(EXTRACTED MATERIAL begins)
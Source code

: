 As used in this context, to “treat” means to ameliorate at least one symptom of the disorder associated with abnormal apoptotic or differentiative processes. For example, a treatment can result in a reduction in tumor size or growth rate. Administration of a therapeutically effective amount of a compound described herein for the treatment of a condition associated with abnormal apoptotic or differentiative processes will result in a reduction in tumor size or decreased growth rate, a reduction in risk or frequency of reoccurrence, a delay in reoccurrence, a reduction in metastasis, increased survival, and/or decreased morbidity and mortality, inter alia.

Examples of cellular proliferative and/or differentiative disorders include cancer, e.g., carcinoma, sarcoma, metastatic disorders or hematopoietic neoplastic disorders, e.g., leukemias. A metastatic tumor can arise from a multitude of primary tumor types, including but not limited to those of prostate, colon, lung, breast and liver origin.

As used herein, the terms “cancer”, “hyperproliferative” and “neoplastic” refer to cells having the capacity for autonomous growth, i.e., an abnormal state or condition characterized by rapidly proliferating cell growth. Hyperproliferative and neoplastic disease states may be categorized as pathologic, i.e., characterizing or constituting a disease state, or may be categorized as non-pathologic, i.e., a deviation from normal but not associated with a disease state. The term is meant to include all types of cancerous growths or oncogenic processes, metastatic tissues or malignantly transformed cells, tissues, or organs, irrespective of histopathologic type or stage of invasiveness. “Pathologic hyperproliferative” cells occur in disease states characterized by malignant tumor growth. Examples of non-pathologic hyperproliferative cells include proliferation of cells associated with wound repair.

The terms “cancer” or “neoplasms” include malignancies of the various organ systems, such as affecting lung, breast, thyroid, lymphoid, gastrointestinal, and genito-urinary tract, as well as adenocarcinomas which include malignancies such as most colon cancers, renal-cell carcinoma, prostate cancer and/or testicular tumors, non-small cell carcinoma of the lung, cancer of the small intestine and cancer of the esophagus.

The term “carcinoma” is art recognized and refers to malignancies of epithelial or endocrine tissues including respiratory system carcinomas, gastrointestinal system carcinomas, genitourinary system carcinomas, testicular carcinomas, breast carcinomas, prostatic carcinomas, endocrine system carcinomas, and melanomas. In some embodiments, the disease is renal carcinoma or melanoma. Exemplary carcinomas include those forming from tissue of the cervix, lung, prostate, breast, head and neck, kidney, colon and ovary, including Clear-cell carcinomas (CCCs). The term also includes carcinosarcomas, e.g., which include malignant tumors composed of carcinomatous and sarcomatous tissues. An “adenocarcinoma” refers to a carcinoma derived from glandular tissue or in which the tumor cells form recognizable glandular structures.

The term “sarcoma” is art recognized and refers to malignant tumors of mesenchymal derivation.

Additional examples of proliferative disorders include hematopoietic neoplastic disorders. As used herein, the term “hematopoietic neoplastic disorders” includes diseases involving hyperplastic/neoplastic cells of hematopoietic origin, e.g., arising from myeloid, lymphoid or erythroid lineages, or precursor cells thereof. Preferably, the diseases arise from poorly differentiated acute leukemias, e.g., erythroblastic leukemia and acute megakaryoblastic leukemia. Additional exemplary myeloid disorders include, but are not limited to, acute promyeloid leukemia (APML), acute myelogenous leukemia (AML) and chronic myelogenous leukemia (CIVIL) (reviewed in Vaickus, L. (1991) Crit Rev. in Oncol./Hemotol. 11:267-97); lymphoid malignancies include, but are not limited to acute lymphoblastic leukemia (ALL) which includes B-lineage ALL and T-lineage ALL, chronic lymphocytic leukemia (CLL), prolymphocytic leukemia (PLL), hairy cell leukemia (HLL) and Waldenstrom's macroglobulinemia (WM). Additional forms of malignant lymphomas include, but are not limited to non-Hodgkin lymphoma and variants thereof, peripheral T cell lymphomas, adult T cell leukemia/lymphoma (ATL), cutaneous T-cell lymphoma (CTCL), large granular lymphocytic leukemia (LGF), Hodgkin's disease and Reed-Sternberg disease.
(EXTRACTED MATERIAL ends)
Beginning at the first line of the data above, retype each line until you reach the line containing "Examples of cellular", and include that one too. Add nothing else.

_YOUR RESPONSE_.
Source code

: As used in this context, to “treat” means to ameliorate at least one symptom of the disorder associated with abnormal apoptotic or differentiative processes. For example, a treatment can result in a reduction in tumor size or growth rate. Administration of a therapeutically effective amount of a compound described herein for the treatment of a condition associated with abnormal apoptotic or differentiative processes will result in a reduction in tumor size or decreased growth rate, a reduction in risk or frequency of reoccurrence, a delay in reoccurrence, a reduction in metastasis, increased survival, and/or decreased morbidity and mortality, inter alia.

Examples of cellular proliferative and/or differentiative disorders include cancer, e.g., carcinoma, sarcoma, metastatic disorders or hematopoietic neoplastic disorders, e.g., leukemias. A metastatic tumor can arise from a multitude of primary tumor types, including but not limited to those of prostate, colon, lung, breast and liver origin.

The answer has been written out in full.